** RECORDS SHOWN **
%%

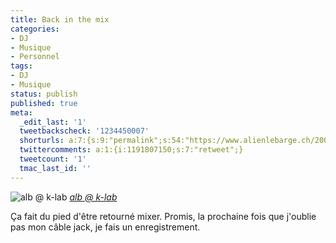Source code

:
 ```yaml
---
title: Back in the mix
categories:
- DJ
- Musique
- Personnel
tags:
- DJ
- Musique
status: publish
published: true
meta:
  _edit_last: '1'
  tweetbackscheck: '1234450007'
  shorturls: a:7:{s:9:"permalink";s:54:"https://www.alienlebarge.ch/2008/03/08/back-in-the-mix/";s:7:"tinyurl";s:25:"https://tinyurl.com/btadqr";s:4:"isgd";s:17:"https://is.gd/iuf6";s:5:"bitly";s:18:"https://bit.ly/NXCw";s:5:"snipr";s:22:"https://snipr.com/bcm2k";s:5:"snurl";s:22:"https://snurl.com/bcm2k";s:7:"snipurl";s:24:"https://snipurl.com/bcm2k";}
  twittercomments: a:1:{i:1191807150;s:7:"retweet";}
  tweetcount: '1'
  tmac_last_id: ''
---
```

<img src="https://farm4.static.flickr.com/3022/2318469351_687e8903b0.jpg" alt="alb @ k-lab" />
<em><a title="photo sharing" href="https://www.flickr.com/photos/alienlebarge/2318469351/">alb @ k-lab</a></em>

Ça fait du pied d'être retourné mixer. Promis, la prochaine fois que j'oublie pas mon câble jack, je fais un enregistrement.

%%

** YOUR INSTRUCTIONS **
If a line above holds the string "alienlebarge", copy it out.

** REPLY TO THE EXERCISE **
  shorturls: a:7:{s:9:"permalink";s:54:"https://www.alienlebarge.ch/2008/03/08/back-in-the-mix/";s:7:"tinyurl";s:25:"https://tinyurl.com/btadqr";s:4:"isgd";s:17:"https://is.gd/iuf6";s:5:"bitly";s:18:"https://bit.ly/NXCw";s:5:"snipr";s:22:"https://snipr.com/bcm2k";s:5:"snurl";s:22:"https://snurl.com/bcm2k";s:7:"snipurl";s:24:"https://snipurl.com/bcm2k";}
<em><a title="photo sharing" href="https://www.flickr.com/photos/alienlebarge/2318469351/">alb @ k-lab</a></em>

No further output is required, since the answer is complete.